Ok, I'll skip declarations.

> 
> The optimizer should already be upgrading global variables to their
> preferred alignment when safe, so codegen shouldn't have to replicate this.

Again, that doesn't match what I am seeing.

> 
>> +    return MinAlign(Align, GVOffset);
>> +  }
>> 
>>  // If this is a direct reference to a stack slot, use information about the
>>  // stack slot's alignment.
>> 
> 
>> Modified: llvm/trunk/lib/Target/X86/X86ISelLowering.cpp
>> URL: http://llvm.org/viewvc/llvm-project/llvm/trunk/lib/Target/X86/X86ISelLowering.cpp?rev=100090&r1=100089&r2=100090&view=diff
>> ==============================================================================
>> --- llvm/trunk/lib/Target/X86/X86ISelLowering.cpp (original)
>> +++ llvm/trunk/lib/Target/X86/X86ISelLowering.cpp Thu Apr  1 01:04:33 2010
>> @@ -1012,7 +1012,7 @@
>>  // FIXME: These should be based on subtarget info. Plus, the values should
>>  // be smaller when we are in optimizing for size mode.
>>  maxStoresPerMemset = 16; // For @llvm.memset -> sequence of stores
>> -  maxStoresPerMemcpy = 16; // For @llvm.memcpy -> sequence of stores
>> +  maxStoresPerMemcpy = 8; // For @llvm.memcpy -> sequence of stores
>>  maxStoresPerMemmove = 3; // For @llvm.memmove -> sequence of stores
>>  setPrefLoopAlignment(16);
>>  benefitFromCodePlacementOpt = true;
>> @@ -1074,19 +1074,27 @@
>> /// lowering.
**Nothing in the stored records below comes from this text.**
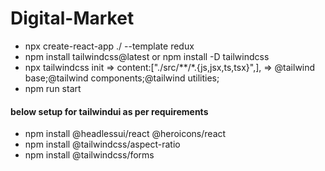 # Digital-Market

- npx create-react-app ./ --template redux
- npm install tailwindcss@latest    or   npm install -D tailwindcss
- npx tailwindcss init => content:["./src/**/*.{js,jsx,ts,tsx}",], => @tailwind base;@tailwind components;@tailwind utilities;
- npm run start

#### below setup for tailwindui as per requirements
- npm install @headlessui/react @heroicons/react
- npm install @tailwindcss/aspect-ratio
- npm install @tailwindcss/forms
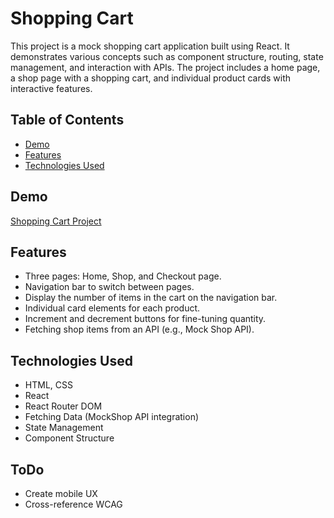 # Shopping Cart

This project is a mock shopping cart application built using React. It demonstrates various concepts such as component structure, routing, state management, and interaction with APIs. The project includes a home page, a shop page with a shopping cart, and individual product cards with interactive features.

## Table of Contents
- [Demo](#demo)
- [Features](#features)
- [Technologies Used](#technologies-used)

## Demo
[Shopping Cart Project](https://denversiu-shopping-cart.netlify.app/)

## Features
- Three pages: Home, Shop, and Checkout page.
- Navigation bar to switch between pages.
- Display the number of items in the cart on the navigation bar.
- Individual card elements for each product.
- Increment and decrement buttons for fine-tuning quantity.
- Fetching shop items from an API (e.g., Mock Shop API).

## Technologies Used
- HTML, CSS
- React
- React Router DOM
- Fetching Data (MockShop API integration)
- State Management
- Component Structure

## ToDo
- Create mobile UX
- Cross-reference WCAG
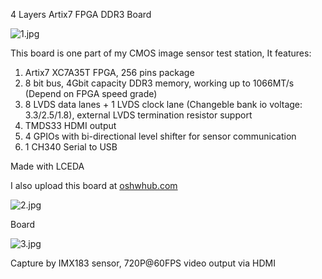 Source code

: 4 Layers Artix7 FPGA DDR3 Board

![1.jpg](https://s2.loli.net/2025/07/26/Mp6tSEBmgDX7z4R.png)

This board is one part of my CMOS image sensor test station, It features:

1. Artix7 XC7A35T FPGA, 256 pins package
2. 8 bit bus, 4Gbit capacity DDR3 memory, working up to 1066MT/s (Depend on FPGA speed grade)
3. 8 LVDS data lanes + 1 LVDS clock lane (Changeble bank io voltage: 3.3/2.5/1.8), external LVDS termination resistor support 
4. TMDS33 HDMI output
5. 4 GPIOs with bi-directional level shifter for sensor communication
6. 1 CH340 Serial to USB

Made with LCEDA

I also upload this board at [oshwhub.com](https://oshwhub.com/nbelllp/artix7_ddr_4layer_share)

![2.jpg](https://s2.loli.net/2025/07/26/uemREQfPyLUOilb.png)

Board

![3.jpg](https://s2.loli.net/2025/07/26/F62N4IWUlGZfME9.png)

Capture by IMX183 sensor, 720P@60FPS video output via HDMI
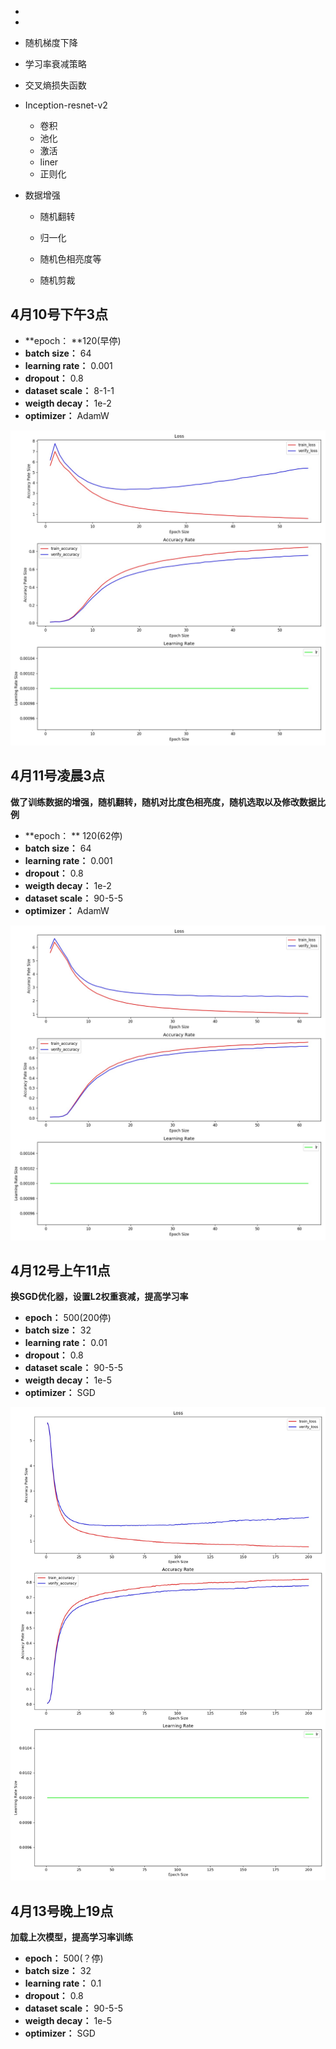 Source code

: - 

- 

- 随机梯度下降

- 学习率衰减策略

- 交叉熵损失函数

- Inception-resnet-v2

  - 卷积
  - 池化
  - 激活
  - liner
  - 正则化

- 数据增强

  - 随机翻转

  - 归一化

  - 随机色相亮度等

  - 随机剪裁

    



## 4月10号下午3点

- **epoch： **120(早停)
- **batch size：** 64
- **learning rate：** 0.001
- **dropout：** 0.8
- **dataset scale：** 8-1-1
- **weigth decay：** 1e-2
- **optimizer：** AdamW

![4月10号公司训练](images/4月10号公司训练.jpg)

## **4月11号凌晨3点**

**做了训练数据的增强，随机翻转，随机对比度色相亮度，随机选取以及修改数据比例**

- **epoch： **  120(62停)
- **batch size：** 64
- **learning rate：** 0.001
- **dropout：**  0.8
- **weigth decay：** 1e-2
- **dataset scale：** 90-5-5
- **optimizer：** AdamW

![4月11号凌晨3点训练](images/4月11号凌晨3点训练.jpg)

## **4月12号上午11点**

**换SGD优化器，设置L2权重衰减，提高学习率**

- **epoch：** 500(200停)
- **batch size：** 32
- **learning rate：** 0.01
- **dropout：** 0.8
- **dataset scale：** 90-5-5
- **weigth decay：** 1e-5
- **optimizer：** SGD

![4月12号 11点训练](images/4月12号上午11点训练.jpg)

## **4月13号晚上19点**

**加载上次模型，提高学习率训练**

- **epoch：** 500(？停)
- **batch size：** 32
- **learning rate：** 0.1
- **dropout：** 0.8
- **dataset scale：** 90-5-5
- **weigth decay：** 1e-5
- **optimizer：** SGD

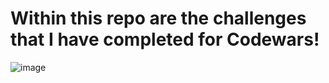 # Within this repo are the challenges that I have completed for Codewars!

![image](https://github.com/fjh321/CodeWars/assets/64885403/573ece87-9731-4133-afff-909dad9457d8)
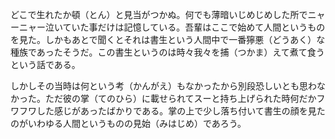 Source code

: どこで生れたか頓（とん）と見当がつかぬ。何でも薄暗いじめじめした所でニャーニャー泣いていた事だけは記憶している。吾輩はここで始めて人間というものを見た。しかもあとで聞くとそれは書生という人間中で一番獰悪（どうあく）な種族であったそうだ。この書生というのは時々我々を捕（つかま）えて煮て食うという話である。

しかしその当時は何という考（かんがえ）もなかったから別段恐しいとも思わなかった。ただ彼の掌（てのひら）に載せられてスーと持ち上げられた時何だかフワフワした感じがあったばかりである。掌の上で少し落ち付いて書生の顔を見たのがいわゆる人間というものの見始（みはじめ）であろう。
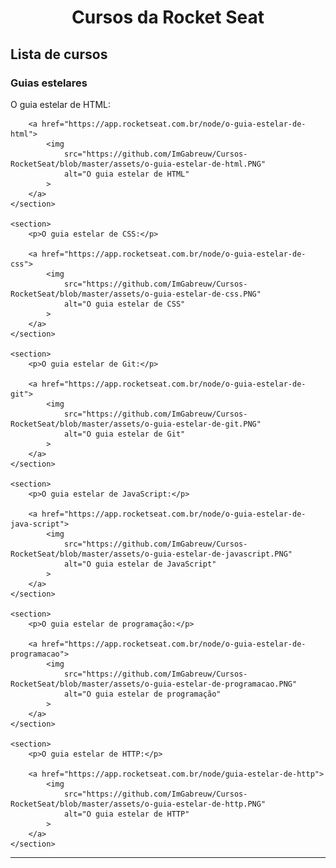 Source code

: <h1 align="center">Cursos da Rocket Seat</h1>

<h2 align="left">Lista de cursos</h2>

<h3>Guias estelares</h3>
<p align="left">
    <section>
        <p>O guia estelar de HTML:</p>

        <a href="https://app.rocketseat.com.br/node/o-guia-estelar-de-html">
            <img 
                src="https://github.com/ImGabreuw/Cursos-RocketSeat/blob/master/assets/o-guia-estelar-de-html.PNG"
                alt="O guia estelar de HTML"
            >
        </a>
    </section>

    <section>
        <p>O guia estelar de CSS:</p>

        <a href="https://app.rocketseat.com.br/node/o-guia-estelar-de-css">
            <img 
                src="https://github.com/ImGabreuw/Cursos-RocketSeat/blob/master/assets/o-guia-estelar-de-css.PNG" 
                alt="O guia estelar de CSS"
            >
        </a>
    </section>

    <section>
        <p>O guia estelar de Git:</p>

        <a href="https://app.rocketseat.com.br/node/o-guia-estelar-de-git">
            <img 
                src="https://github.com/ImGabreuw/Cursos-RocketSeat/blob/master/assets/o-guia-estelar-de-git.PNG" 
                alt="O guia estelar de Git"
            >
        </a>
    </section>

    <section>
        <p>O guia estelar de JavaScript:</p>

        <a href="https://app.rocketseat.com.br/node/o-guia-estelar-de-java-script">
            <img 
                src="https://github.com/ImGabreuw/Cursos-RocketSeat/blob/master/assets/o-guia-estelar-de-javascript.PNG"
                alt="O guia estelar de JavaScript"
            >
        </a>
    </section>

    <section>
        <p>O guia estelar de programação:</p>

        <a href="https://app.rocketseat.com.br/node/o-guia-estelar-de-programacao">
            <img 
                src="https://github.com/ImGabreuw/Cursos-RocketSeat/blob/master/assets/o-guia-estelar-de-programacao.PNG" 
                alt="O guia estelar de programação"
            >
        </a>
    </section>

    <section>
        <p>O guia estelar de HTTP:</p>

        <a href="https://app.rocketseat.com.br/node/guia-estelar-de-http">
            <img 
                src="https://github.com/ImGabreuw/Cursos-RocketSeat/blob/master/assets/o-guia-estelar-de-http.PNG" 
                alt="O guia estelar de HTTP"
            >
        </a>
    </section>
</p>

---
It returns MVT::iAny if SelectionDAG should be responsible for
>> /// determining it.
>> EVT
>> -X86TargetLowering::getOptimalMemOpType(uint64_t Size, unsigned Align,
>> -                                       bool isSrcConst, bool isSrcStr,
>> +X86TargetLowering::getOptimalMemOpType(uint64_t Size,
>> +                                       unsigned DstAlign, unsigned SrcAlign,
>>                                       SelectionDAG &DAG) const {
>>  // FIXME: This turns off use of xmm stores for memset/memcpy on targets like
>>  // linux.  This is because the stack realignment code can't handle certain
>>  // cases like PR2962.  This should be removed when PR2962 is fixed.
>>  const Function *F = DAG.getMachineFunction().getFunction();
>> -  bool NoImplicitFloatOps = F->hasFnAttr(Attribute::NoImplicitFloat);
>> -  if (!NoImplicitFloatOps && Subtarget->getStackAlignment() >= 16) {
>> -    if ((isSrcConst || isSrcStr) && Subtarget->hasSSE2() && Size >= 16)
>> -      return MVT::v4i32;
>> -    if ((isSrcConst || isSrcStr) && Subtarget->hasSSE1() && Size >= 16)
>> -      return MVT::v4f32;
>> +  if (!F->hasFnAttr(Attribute::NoImplicitFloat)) {
>> +    if (Size >= 16 &&
>> +        (Subtarget->isUnalignedMemAccessFast() ||
>> +         (DstAlign == 0 || DstAlign >= 16) &&
>> +         (SrcAlign == 0 || SrcAlign >= 16)) &&
> 
> It's not obvious what this code intends. What does a 0 align value
> mean in this context?

0 means don't care. I added comments to the client side. I'll add them here as well.

> 
>> +        Subtarget->getStackAlignment() >= 16) {
>> +      if (Subtarget->hasSSE2())
>> +        return MVT::v4i32;
>> +      if (Subtarget->hasSSE1())
>> +        return MVT::v4f32;
>> +    } else if (Size >= 8 &&
>> +               Subtarget->getStackAlignment() >= 8 &&
>> +               Subtarget->hasSSE2())
>> +      return MVT::f64;
>>  }
> 
> Why is f64 chosen here? I guess it's because all targets where
> i64 is legal have SSE2, so they wouldn't get here. That's a bit
> subtle though; could you add a comment about this?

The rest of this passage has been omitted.